[Opening SOURCE MATERIAL section]

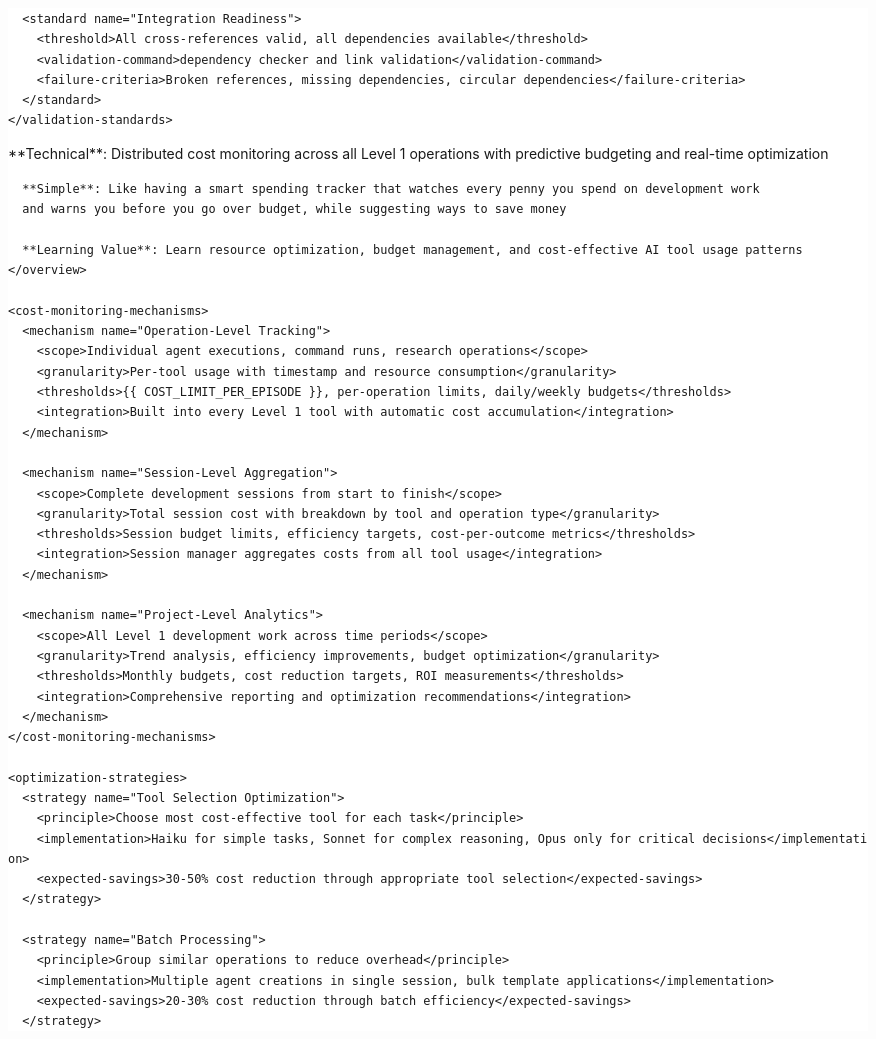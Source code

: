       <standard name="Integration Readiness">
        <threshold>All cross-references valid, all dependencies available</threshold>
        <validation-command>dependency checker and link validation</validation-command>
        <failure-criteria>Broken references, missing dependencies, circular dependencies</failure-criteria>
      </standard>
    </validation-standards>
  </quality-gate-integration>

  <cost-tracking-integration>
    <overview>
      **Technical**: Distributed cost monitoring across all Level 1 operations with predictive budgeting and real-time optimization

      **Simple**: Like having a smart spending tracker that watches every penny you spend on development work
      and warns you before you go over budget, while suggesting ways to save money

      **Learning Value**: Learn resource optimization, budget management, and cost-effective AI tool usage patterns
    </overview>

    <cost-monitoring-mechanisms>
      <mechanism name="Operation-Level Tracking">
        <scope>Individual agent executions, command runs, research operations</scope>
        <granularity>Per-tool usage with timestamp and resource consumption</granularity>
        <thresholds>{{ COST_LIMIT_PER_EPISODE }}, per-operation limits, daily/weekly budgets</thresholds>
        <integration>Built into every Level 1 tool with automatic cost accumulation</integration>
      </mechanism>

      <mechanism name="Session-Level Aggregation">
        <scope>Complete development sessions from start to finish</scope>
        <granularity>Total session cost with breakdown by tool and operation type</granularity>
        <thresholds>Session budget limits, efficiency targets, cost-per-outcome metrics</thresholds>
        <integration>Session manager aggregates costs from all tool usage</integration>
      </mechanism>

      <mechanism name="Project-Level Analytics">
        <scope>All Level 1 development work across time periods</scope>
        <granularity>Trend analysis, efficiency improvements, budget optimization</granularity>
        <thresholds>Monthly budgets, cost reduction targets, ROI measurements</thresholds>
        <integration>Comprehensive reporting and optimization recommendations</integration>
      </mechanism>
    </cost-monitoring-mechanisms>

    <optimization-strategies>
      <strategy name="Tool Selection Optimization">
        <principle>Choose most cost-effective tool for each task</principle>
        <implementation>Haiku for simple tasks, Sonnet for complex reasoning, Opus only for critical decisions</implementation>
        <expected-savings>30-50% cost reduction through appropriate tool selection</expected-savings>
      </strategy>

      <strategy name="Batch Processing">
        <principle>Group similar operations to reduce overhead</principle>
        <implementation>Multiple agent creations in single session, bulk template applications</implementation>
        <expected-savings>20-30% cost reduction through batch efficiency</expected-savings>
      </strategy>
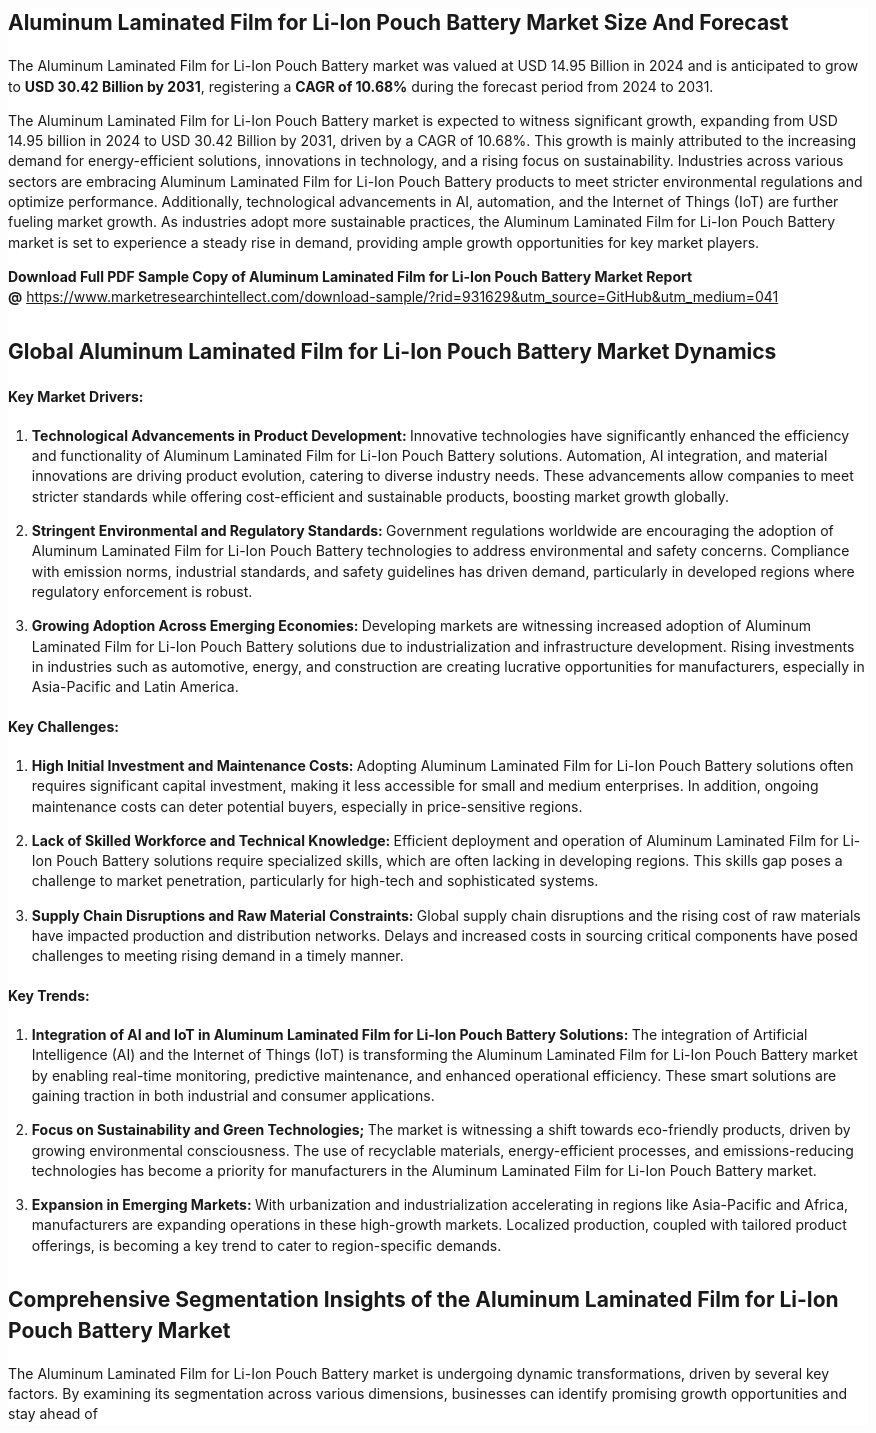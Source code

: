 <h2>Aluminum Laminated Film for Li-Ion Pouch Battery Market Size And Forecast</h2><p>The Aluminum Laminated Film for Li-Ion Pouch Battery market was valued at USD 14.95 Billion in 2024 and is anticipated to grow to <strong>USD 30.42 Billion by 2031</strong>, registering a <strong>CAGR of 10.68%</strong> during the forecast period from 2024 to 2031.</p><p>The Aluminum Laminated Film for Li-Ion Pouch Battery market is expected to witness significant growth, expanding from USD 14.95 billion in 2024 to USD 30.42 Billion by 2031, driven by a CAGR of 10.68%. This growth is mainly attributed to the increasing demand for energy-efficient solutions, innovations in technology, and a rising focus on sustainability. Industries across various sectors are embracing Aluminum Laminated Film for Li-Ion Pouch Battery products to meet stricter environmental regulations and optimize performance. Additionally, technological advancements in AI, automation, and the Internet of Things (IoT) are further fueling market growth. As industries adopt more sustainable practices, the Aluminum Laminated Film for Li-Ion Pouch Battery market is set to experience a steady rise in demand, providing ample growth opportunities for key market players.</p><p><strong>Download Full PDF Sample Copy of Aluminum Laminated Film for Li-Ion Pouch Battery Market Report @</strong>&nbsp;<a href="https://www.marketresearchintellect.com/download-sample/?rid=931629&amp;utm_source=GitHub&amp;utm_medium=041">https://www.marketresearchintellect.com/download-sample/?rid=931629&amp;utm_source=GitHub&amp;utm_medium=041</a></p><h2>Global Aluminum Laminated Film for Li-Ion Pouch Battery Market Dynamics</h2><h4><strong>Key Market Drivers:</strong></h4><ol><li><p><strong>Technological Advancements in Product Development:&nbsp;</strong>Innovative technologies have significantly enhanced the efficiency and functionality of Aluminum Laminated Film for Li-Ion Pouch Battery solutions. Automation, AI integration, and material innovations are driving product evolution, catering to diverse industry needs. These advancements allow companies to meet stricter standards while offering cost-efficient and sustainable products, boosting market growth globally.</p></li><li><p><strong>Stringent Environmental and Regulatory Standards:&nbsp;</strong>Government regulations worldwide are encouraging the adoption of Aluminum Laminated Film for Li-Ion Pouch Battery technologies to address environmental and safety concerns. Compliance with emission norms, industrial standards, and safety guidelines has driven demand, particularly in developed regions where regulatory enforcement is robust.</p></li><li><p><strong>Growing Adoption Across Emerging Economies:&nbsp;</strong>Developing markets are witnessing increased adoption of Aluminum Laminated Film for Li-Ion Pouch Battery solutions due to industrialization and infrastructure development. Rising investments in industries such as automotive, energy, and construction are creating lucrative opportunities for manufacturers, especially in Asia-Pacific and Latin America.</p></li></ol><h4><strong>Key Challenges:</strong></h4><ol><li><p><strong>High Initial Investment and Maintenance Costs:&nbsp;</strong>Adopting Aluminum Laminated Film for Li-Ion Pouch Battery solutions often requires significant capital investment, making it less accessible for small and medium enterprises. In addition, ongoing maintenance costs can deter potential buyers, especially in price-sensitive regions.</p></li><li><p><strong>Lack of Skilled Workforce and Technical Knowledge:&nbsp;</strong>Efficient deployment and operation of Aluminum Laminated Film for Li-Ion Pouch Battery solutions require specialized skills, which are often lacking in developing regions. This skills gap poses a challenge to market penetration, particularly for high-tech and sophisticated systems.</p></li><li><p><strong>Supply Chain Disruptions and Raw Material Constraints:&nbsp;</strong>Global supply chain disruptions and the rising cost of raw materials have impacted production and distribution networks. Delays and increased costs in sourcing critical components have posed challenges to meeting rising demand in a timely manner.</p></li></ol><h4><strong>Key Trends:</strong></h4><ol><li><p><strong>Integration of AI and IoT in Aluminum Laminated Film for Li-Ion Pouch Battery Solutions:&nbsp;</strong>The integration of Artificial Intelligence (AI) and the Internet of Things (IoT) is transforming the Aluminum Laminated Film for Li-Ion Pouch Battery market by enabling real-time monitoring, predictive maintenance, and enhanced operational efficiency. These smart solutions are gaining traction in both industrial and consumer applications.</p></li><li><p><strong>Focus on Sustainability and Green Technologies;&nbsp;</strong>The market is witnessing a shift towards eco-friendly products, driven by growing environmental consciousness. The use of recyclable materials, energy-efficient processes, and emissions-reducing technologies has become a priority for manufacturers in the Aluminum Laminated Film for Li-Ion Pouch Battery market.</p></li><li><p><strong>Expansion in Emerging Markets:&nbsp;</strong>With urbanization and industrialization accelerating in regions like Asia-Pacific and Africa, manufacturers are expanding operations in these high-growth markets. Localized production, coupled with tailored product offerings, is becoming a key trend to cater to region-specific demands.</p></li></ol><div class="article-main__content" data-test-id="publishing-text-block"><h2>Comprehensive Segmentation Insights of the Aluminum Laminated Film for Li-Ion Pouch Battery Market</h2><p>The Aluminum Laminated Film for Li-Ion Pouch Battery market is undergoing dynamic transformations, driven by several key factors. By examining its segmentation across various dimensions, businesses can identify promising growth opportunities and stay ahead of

[Closing SOURCE MATERIAL section]

■ **ASSIGNED TASK**
Extract from the data every line where "through" shows up.

■ **EXERCISE RESULT**
        <expected-savings>30-50% cost reduction through appropriate tool selection</expected-savings>
        <expected-savings>20-30% cost reduction through batch efficiency</expected-savings>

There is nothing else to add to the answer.